Der in Mitteleuropa heimische Bombardierkäfer ist mit einer einzigartigen Waffe ausgestattet. Droht Gefahr, kommt es in seinem Hinterleib zu einer Explosion, deren Knall deutlich hörbar ist. Der Käfer schleudert seinem Gegner ein 100 Grad Celsius heißes, ätzendes Gasgemisch entgegen. Die Wendigkeit des biologischen Schussapparats sichert den Trefferfolg, der Käfer kann sein Hinterteil in alle Richtungen biegen. Experten für Thermodynamik aus Großbritannien haben bereits versucht, eine ähnliche Brennkammer mit einem so perfekten Ventilsystem zu erzeugen. Doch die Vorgaben der Natur scheinen unerreichbar: Der Bombardierkäfer schafft 500 Dampfstrahlen pro Sekunde, die Bioniker mit Glück 15. Gelungen ist den Forschern aber ein Nachbau, mit dem sich die Tröpfchengröße kontrollieren lässt. Dieses inzwischen lizenzierte System könnte zukunftsweisend für ein effizienteres Einspritzverfahren für Verbrennungsmotoren sein oder zur Herstellung medizinischer Sprays dienen.
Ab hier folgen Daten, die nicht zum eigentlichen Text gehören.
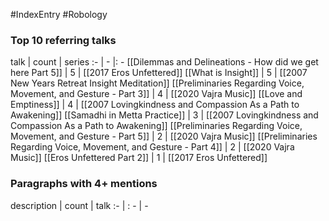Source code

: #IndexEntry #Robology

### Top 10 referring talks
talk | count | series
:- | - |: -
[[Dilemmas and Delineations - How did we get here Part 5]] | 5 | [[2017 Eros Unfettered]]
[[What is Insight]] | 5 | [[2007 New Years Retreat Insight Meditation]]
[[Preliminaries Regarding Voice, Movement, and Gesture - Part 3]] | 4 | [[2020 Vajra Music]]
[[Love and Emptiness]] | 4 | [[2007 Lovingkindness and Compassion As a Path to Awakening]]
[[Samadhi in Metta Practice]] | 3 | [[2007 Lovingkindness and Compassion As a Path to Awakening]]
[[Preliminaries Regarding Voice, Movement, and Gesture - Part 5]] | 2 | [[2020 Vajra Music]]
[[Preliminaries Regarding Voice, Movement, and Gesture - Part 4]] | 2 | [[2020 Vajra Music]]
[[Eros Unfettered Part 2]] | 1 | [[2017 Eros Unfettered]]

### Paragraphs with 4+ mentions
description | count | talk
:- | : - | -

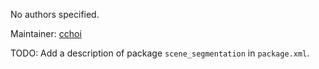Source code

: <div id='scene_segmentation-autogenerated' markdown='1'>


<!-- do not edit this file, autogenerated -->

No authors specified.

Maintainer: [cchoi](mailto:cchoi@todo.todo)

TODO: Add a description of package `scene_segmentation` in `package.xml`.



</div>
Das Glühwürmchen – sein Name ist irreführend, denn es handelt sich um einen Käfer und keinen Wurm – stellt Techniker vor eine offenbar unlösbare Aufgabe. Für die Partnersuche erzeugt es Licht, das zwar extrem hell strahlt, dabei aber kaum Wärme abgibt. Der Wirkungsgrad liegt bei über 95 Prozent. Obwohl die Geheimnisse dieser Lichterzeugung längst entschlüsselt sind, schaffen wir es nicht annähernd, ein ähnlich gutes Leuchtmittel in den Elektrohandel zu bringen. Eine moderne LED-Lampe erreicht einen Wirkungsgrad von 45 Prozent, die alte Glühbirne gar nur fünf Prozent.
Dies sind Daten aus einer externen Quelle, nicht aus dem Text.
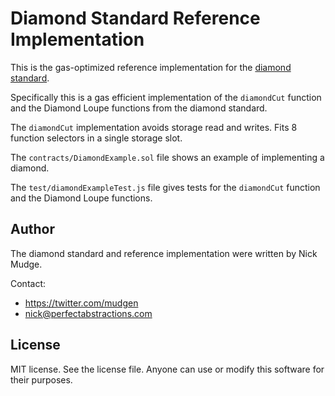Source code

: # Diamond Standard Reference Implementation
This is the gas-optimized reference implementation for the [diamond standard](https://github.com/ethereum/EIPs/issues/2535).

Specifically this is a gas efficient implementation of the `diamondCut` function and the Diamond Loupe functions from the diamond standard.

The `diamondCut` implementation avoids storage read and writes. Fits 8 function selectors in a single storage slot.

The `contracts/DiamondExample.sol` file shows an example of implementing a diamond.

The `test/diamondExampleTest.js` file gives tests for the `diamondCut` function and the Diamond Loupe functions.

## Author
The diamond standard and reference implementation were written by Nick Mudge.

Contact:

* https://twitter.com/mudgen
* nick@perfectabstractions.com

## License

MIT license. See the license file.
Anyone can use or modify this software for their purposes.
Leider haben Käfer nicht nur Fähigkeiten, von denen wir etwas lernen können, sondern auch Eigenschaften, die der Mensch mit allen Mitteln zu bekämpfen versucht. Am Arbeitsplatz von Notburga Pfabigan sind ungewöhnliche Geräusche zu hören. Fast klingt es wie ein Schmatzen, das da aus der Schublade dringt. Ein Schmatzen, laut, genussvoll und ohne jeden Anstand. „Über dieses Geräusch wundern sich unsere Besucher oft“, sagt die Biologin, die bei der Holzforschung Austria in Wien tätig ist. Doch wenn Notburga Pfabigan eine der Schubladen öffnet, in denen geschmatzt wird, sind nur Holzklötze zu sehen.
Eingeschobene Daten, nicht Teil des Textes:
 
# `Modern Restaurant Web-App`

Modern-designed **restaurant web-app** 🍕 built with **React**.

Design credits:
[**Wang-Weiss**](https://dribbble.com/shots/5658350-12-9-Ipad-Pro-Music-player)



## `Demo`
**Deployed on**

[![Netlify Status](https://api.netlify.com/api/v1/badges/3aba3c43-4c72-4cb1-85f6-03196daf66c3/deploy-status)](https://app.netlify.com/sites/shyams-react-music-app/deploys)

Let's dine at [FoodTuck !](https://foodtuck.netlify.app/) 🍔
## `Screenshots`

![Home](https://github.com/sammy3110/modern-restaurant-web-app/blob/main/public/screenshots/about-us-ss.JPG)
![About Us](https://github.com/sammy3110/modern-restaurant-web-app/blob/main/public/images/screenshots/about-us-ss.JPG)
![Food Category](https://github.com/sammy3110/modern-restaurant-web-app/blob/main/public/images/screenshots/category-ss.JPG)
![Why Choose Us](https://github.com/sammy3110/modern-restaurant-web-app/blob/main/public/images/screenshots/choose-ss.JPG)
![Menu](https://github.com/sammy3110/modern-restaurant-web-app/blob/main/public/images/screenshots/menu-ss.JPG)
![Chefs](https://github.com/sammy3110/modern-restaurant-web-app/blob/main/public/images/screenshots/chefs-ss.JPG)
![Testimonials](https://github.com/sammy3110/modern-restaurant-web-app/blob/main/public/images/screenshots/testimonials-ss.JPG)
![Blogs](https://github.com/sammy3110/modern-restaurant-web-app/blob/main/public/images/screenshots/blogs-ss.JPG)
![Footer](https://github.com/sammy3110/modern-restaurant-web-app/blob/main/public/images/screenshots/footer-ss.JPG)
Der Hausbock ist ein heimischer Käfer. Bevorzugt siedelt er sich in Dachstühlen und Holzhäusern an. Seine Larven sind gefräßig. Sie werden gut drei Zentimeter groß, sind dick und gelblich und fressen bis zu 2,5 Zentimeter große Löcher und Gänge in das Holz. Nicht gerade die besten Voraussetzungen für einen langlebigen Dachstuhl. Gegen einen Befall schützt eine vorbeugende Behandlung mit einem Holzschutzmittel.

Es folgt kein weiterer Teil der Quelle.